Совершив autodafe [Сожжение (фр)] над лоскутками, Виктор вышел в сад подышать свежим воздухом и собраться с мыслями на новое объяснение. Окрестный вид был истинно фламандской школы: небо, подернутое байкою туманов, обстриженные дерева осыпаны пудрой инея; вдали фабрика, у которой длинные трубы торчали как ослиные уши, и даже аист на башенке оранжереи все напоминало картины Вувермана. Сам не зная как, очутился он у дверей теплицы; сердце вечно влечет нас туда, где вкусило оно наслаждение, как в родину своего счастья. Из нее выходил садовник с лейкою в руке и с трубкою в зубах.
– Там никого нет?
– спросил Виктор, желая сказать что-нибудь голландцу.
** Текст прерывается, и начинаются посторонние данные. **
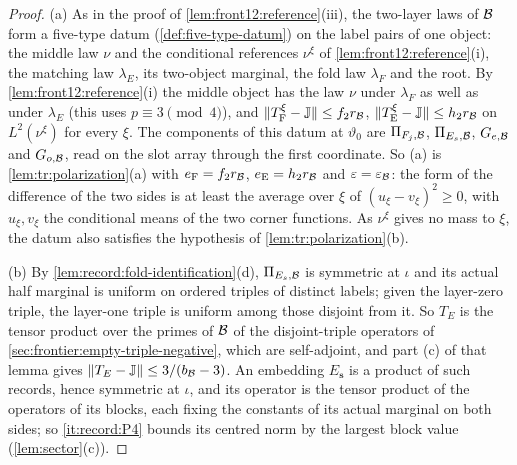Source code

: \begin{proof}
(a) As in the proof of \cref{lem:front12:reference}(iii), the two-layer laws
of $\Blk$ form a five-type datum (\cref{def:five-type-datum}) on the label
pairs of one object: the middle law $\nu$ and the conditional references
$\nu^\xi$ of \cref{lem:front12:reference}(i), the matching law $\lambda_E$, its
two-object marginal, the fold law $\lambda_F$ and the root. By
\cref{lem:front12:reference}(i) the middle object has the law $\nu$ under
$\lambda_F$ as well as under $\lambda_E$ (this uses $p\equiv3\pmod4$), and
$\|T^\xi_{\rm F}-\Jproj\|\le f_2r_\Blk$, $\|T^\xi_{\rm E}-\Jproj\|\le h_2r_\Blk$
on $L^2(\nu^\xi)$ for every $\xi$. The components of this datum at
$\vartheta_0$ are $\Pi_{F_j,\Blk}$, $\Pi_{E_s,\Blk}$, $G_{e,\Blk}$ and $G_{o,\Blk}$,
read on the slot array through the first coordinate. So (a) is
\cref{lem:tr:polarization}(a) with $e_{\rm F}=f_2r_\Blk$, $e_{\rm E}=h_2r_\Blk$ and
$\varepsilon=\varepsilon_\Blk$: the form of the difference of the two sides is at
least the average over $\xi$ of $(u_\xi-v_\xi)^2\ge0$, with $u_\xi,v_\xi$ the
conditional means of the two corner functions. As $\nu^\xi$ gives no mass to
$\xi$, the datum also satisfies the hypothesis of \cref{lem:tr:polarization}(b).

(b) By \cref{lem:record:fold-identification}(d), $\Pi_{E_s,\Blk}$ is symmetric
at $\iota$ and its actual half marginal is uniform on ordered triples of
distinct labels; given the layer-zero triple, the layer-one triple is uniform
among those disjoint from it. So $T_E$ is the tensor product over the primes of
$\Blk$ of the disjoint-triple operators of \cref{sec:frontier:empty-triple-negative},
which are self-adjoint, and part (c) of that lemma gives
$\|T_E-\Jproj\|\le3/(b_\Blk-3)$. An embedding $E_{\mathbf s}$ is a product of such
records, hence symmetric at $\iota$, and its operator is the tensor product of
the operators of its blocks, each fixing the constants of its actual marginal
on both sides; so \ref{it:record:P4} bounds its centred norm by the largest
block value (\cref{lem:sector}(c)).
\end{proof}

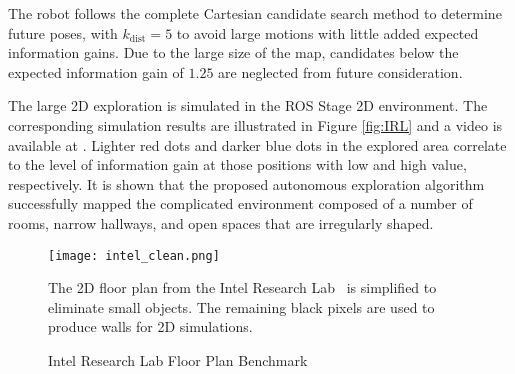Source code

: The robot follows the complete Cartesian candidate search method to determine future poses, with $k_\text{dist}=5$ to avoid large motions with little added expected information gains. Due to the large size of the map, candidates below the expected information gain of $1.25$ are neglected from future consideration.

The large 2D exploration is simulated in the ROS Stage 2D environment. The corresponding simulation results are illustrated in Figure \ref{fig:IRL} and a video is available at \href{https://www.youtube.com/watch?v=5VdzKHreB_s}{}.
Lighter red dots and darker blue dots in the explored area correlate to the level of information gain at those positions with low and high value, respectively. It is shown that the proposed autonomous exploration algorithm successfully mapped the complicated environment composed of a number of rooms, narrow hallways, and open spaces that are irregularly shaped.


\begin{figure}
	\centering
	\texttt{[image: intel\_clean.png]}
	\caption{Intel Research Lab Floor Plan Benchmark}
	\medskip
	\small
	The 2D floor plan from the Intel Research Lab~\cite{kummerle2009measuring} is simplified to eliminate small objects. The remaining black pixels are used to produce walls for 2D simulations.
\label{fig:intel}
\end{figure}


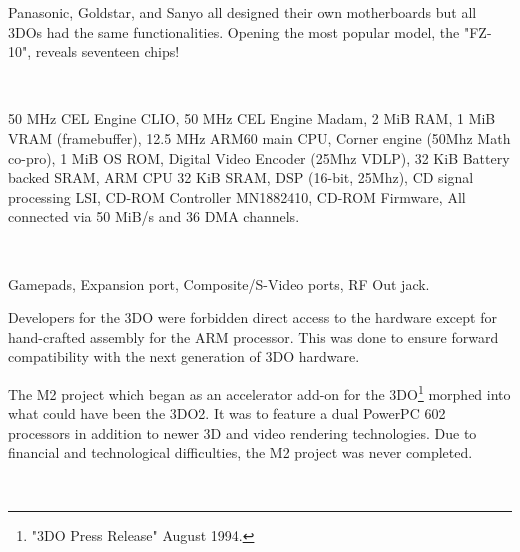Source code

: \par
Panasonic, Goldstar, and Sanyo all designed their own motherboards but all 3DOs had the same functionalities. Opening the most popular model, the "FZ-10", reveals seventeen chips!\\
\par
{}\\
\par
{} 50 MHz CEL Engine CLIO, 
 50 MHz CEL Engine  Madam, 
 2 MiB RAM, 
 1 MiB VRAM (framebuffer), 
 12.5 MHz ARM60 main CPU, 
 Corner engine (50Mhz Math co-pro), 
 1 MiB OS ROM, 
 Digital Video Encoder (25Mhz VDLP), 
 32 KiB Battery backed SRAM,  
 ARM CPU 32 KiB SRAM, 
 DSP (16-bit, 25Mhz), 
 CD signal processing LSI, 
 CD-ROM Controller MN1882410, 
 CD-ROM Firmware, All connected via 50 MiB/s and 36 DMA channels.\\
\par
{}\\
\par
{} Gamepads,
 Expansion port,
 Composite/S-Video ports, 
 RF Out jack. 


\par
Developers for the 3DO were forbidden direct access to the hardware except for hand-crafted assembly for the ARM processor. This was done to ensure forward compatibility with the next generation of 3DO hardware.\\
\par
 The M2 project which began as an accelerator add-on for the 3DO\footnote{"3DO Press Release" August 1994.} morphed into what could have been the 3DO2. It was to feature a dual PowerPC 602 processors in addition to newer 3D and video rendering technologies. Due to financial and technological difficulties, the M2 project was never completed.\\
\par
{}\\
\pagebreak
– О neen, myn herr [О нет, сударь (голл.)], - отвечал тот, подвигая на сторону колпак свой, - как никого нет? Там премножество птиц и цветов.
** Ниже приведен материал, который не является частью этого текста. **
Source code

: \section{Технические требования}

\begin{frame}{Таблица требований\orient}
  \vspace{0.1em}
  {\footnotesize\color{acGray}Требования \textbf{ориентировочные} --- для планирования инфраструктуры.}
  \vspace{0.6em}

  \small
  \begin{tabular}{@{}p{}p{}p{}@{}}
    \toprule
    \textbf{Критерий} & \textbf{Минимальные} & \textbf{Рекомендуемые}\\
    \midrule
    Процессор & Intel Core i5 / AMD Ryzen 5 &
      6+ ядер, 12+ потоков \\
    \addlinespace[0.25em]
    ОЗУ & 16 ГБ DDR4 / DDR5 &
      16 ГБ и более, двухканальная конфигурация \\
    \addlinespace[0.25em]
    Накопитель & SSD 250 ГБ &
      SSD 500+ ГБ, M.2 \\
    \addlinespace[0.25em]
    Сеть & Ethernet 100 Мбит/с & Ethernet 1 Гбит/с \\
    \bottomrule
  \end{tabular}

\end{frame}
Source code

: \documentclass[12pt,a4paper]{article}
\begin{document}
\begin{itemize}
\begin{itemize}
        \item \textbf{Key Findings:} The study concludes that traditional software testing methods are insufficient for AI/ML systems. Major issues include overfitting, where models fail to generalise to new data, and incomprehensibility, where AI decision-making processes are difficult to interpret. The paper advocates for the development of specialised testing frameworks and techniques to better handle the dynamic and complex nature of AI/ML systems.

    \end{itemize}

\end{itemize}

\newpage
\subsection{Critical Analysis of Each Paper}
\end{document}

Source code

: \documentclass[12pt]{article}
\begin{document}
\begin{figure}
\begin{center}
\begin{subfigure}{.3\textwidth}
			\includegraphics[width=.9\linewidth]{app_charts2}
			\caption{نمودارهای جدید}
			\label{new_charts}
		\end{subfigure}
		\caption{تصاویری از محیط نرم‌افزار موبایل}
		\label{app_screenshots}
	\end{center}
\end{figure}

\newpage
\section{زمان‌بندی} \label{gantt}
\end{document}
– Утиная шутливость, друг мой!
– возразил Виктор, захлопнув за собой двери.
– Soo, soo! [Так, так! (голл.)] - произнес голландец, пыхнув очень значительно дымом и качая головою; дальнейших объяснений думы его надобно было бы ожидать, как поздней капусты. Он удалился, улыбаясь лукаво.
Печально поглядел Виктор на милующихся канареек, быстро пробежал стопами и взорами цветники и ряды редких плодоносных и душистых дерев; он заметил, как склоняли цветы друг к другу вспрыснутые головки свои, будто желая поделиться освежающею влагою. Пусть кто хочет говорит, что любовь есть безумие, - по-моему, в ней таится искра высокой премудрости. В ней мы испытываем по чувству то, к чему приводит нас впоследствии философия по убеждению. Каким благородным доверием, какою чистою добротою бываем мы тогда переполнены: в каждом человеке находим тогда друга, в милом цветке, в тихом кустарнике - родного; мы считаем людей и верим себя самих лучшими, и точно были бы таковыми, если б это умиление, творящее около нас новый мир и украшающее старый, было прочнее, постояннее. Разница только в том, что философия исторгает человека из общей жизни и, как победителя, возвышает над природою; а любовь, побеждая его частную свободу, сливает его с природою, которую он, одушевляя, возвышает до себя. Сладостны созерцания и мудреца и любовника, хотя ощущения последнего живее, а понятия первого явственнее. Любовник, кажется, внемлет сердцем биению жизни во всем творении, гармонии блага - во всем творимом. Пред умственными взорами другого рассветают мрачные бездны, развивается свиток судьбы миров и народов. Только это двоякое созерцание дает человеку вполне насладиться своим совершенством, то в самозабвении, то в забвении всех зол, его окружающих. В это время он поглощает минувшие, настоящие и будущие наслаждения, слиянные в тихом восторге!